To check the resource type, find your workflow on the list and then click Edit. In the Edit Workflow page, change the Object Type specified for the workflow, if needed, and then click Save.
How do I set up an app deletion approval workflow?
By default, apps do not follow a workflow. However, if needed, you can assign a custom workflow.
The platform includes a sample workflow definition that provides an example of how to specify app deletion approval. If this workflow is implemented, when an app team member deletes an app, the app is deactivated, and a deletion request is sent to the Business Admin for approval. No changes can be made to the app during this time. If the Business Admin approves the deletion request, the app is deleted; if the Business Admin denies the request, the app is restored to an active state.
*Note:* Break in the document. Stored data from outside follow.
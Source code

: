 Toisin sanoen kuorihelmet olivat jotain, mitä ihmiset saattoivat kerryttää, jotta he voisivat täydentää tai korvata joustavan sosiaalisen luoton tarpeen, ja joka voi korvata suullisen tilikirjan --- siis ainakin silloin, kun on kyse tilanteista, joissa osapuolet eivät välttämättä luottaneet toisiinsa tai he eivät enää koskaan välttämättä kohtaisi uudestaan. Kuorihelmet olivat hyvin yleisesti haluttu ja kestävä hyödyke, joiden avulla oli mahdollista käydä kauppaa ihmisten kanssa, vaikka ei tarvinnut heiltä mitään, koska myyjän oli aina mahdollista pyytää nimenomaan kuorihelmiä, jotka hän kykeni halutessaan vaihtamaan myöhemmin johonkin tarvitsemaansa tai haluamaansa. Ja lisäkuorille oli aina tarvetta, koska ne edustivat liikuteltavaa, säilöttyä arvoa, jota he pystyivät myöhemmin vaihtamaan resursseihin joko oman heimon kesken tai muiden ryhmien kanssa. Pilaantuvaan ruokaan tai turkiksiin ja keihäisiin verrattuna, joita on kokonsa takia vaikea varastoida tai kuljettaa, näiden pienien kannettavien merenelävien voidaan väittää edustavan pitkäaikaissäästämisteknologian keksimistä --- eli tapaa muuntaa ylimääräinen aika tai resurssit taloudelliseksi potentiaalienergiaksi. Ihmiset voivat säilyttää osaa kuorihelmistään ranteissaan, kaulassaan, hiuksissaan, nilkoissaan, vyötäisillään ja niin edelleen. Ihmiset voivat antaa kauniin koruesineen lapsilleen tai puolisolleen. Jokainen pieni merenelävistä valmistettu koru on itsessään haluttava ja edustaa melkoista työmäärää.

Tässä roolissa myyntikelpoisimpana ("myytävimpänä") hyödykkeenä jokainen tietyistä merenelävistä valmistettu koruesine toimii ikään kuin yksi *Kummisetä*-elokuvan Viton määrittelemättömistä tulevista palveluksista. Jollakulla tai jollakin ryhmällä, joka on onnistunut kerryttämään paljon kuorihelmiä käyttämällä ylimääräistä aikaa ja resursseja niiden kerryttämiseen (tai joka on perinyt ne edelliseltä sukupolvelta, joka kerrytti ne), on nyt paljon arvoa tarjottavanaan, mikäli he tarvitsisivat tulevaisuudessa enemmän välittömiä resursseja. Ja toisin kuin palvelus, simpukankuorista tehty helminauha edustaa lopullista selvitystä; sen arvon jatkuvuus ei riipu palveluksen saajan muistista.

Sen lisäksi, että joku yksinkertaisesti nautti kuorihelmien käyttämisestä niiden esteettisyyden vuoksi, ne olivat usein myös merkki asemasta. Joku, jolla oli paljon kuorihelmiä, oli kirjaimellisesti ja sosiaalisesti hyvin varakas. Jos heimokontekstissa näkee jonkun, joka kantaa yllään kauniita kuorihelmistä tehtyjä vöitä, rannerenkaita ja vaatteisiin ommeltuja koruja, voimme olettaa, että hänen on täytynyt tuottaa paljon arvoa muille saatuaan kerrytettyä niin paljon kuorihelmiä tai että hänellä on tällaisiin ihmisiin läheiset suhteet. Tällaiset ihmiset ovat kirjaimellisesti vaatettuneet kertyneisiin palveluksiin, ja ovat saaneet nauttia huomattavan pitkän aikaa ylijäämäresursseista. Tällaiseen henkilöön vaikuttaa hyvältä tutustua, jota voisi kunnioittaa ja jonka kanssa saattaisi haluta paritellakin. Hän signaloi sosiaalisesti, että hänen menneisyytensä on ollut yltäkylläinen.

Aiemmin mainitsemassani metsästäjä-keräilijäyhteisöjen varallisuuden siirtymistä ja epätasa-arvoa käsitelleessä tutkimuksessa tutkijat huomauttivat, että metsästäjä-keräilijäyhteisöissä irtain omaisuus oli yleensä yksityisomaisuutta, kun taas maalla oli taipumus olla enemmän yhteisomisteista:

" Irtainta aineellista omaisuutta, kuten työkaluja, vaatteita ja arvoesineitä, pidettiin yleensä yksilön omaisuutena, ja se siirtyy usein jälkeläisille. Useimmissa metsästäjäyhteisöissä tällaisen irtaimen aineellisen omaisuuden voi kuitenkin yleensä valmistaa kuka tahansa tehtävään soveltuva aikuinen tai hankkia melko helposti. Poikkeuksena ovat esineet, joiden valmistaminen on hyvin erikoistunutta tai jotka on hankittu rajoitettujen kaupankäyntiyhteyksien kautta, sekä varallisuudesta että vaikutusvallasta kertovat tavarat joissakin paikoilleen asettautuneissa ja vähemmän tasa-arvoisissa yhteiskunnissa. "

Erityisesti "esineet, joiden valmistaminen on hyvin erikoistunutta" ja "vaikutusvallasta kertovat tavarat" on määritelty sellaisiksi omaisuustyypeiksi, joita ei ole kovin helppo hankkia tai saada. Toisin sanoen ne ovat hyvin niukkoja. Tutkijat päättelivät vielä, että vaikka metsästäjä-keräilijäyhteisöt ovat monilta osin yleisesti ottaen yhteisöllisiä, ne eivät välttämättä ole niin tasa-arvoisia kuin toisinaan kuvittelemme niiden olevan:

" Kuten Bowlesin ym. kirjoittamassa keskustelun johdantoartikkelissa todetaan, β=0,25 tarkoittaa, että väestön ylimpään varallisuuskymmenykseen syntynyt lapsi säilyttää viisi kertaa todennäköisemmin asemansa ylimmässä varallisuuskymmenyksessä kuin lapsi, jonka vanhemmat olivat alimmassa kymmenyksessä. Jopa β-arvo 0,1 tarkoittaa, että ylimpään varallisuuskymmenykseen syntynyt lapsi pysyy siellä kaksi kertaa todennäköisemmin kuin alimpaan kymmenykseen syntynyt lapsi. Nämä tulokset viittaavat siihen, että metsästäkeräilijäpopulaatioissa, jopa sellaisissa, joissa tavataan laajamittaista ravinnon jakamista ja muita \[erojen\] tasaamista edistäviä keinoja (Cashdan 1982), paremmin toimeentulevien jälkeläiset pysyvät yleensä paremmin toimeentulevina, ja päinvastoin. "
You can use the sample as-is or use it as a resource for your own custom workflow.
Name for this sample app workflow: appversion-workflow-template1.
How can I limit API access via custom workflow?
Valid in Version: 2019.1.32 and later
By default, any user who has visibility of an API can request API access via the Access button on the API Overview page.
If needed, you can change this default behavior via custom workflow. You can create and implement a custom API version workflow that uses the reserved action, @DisallowApiAccess, so that the Access button is not available for certain users.
Using the API custom workflow, you an define users that are not allowed to have visibility of the Access button and define the users that are able to see the Access button using the API workflow. The visibility of the Access button can be controlled by Role, Domain or Actions assigned to the user.
Each of the sample custom workflows provided defines a custom role. You can modify as needed. For details and instructions, refer to the API version workflow documentation for this reserved action: @DisallowApiAccess.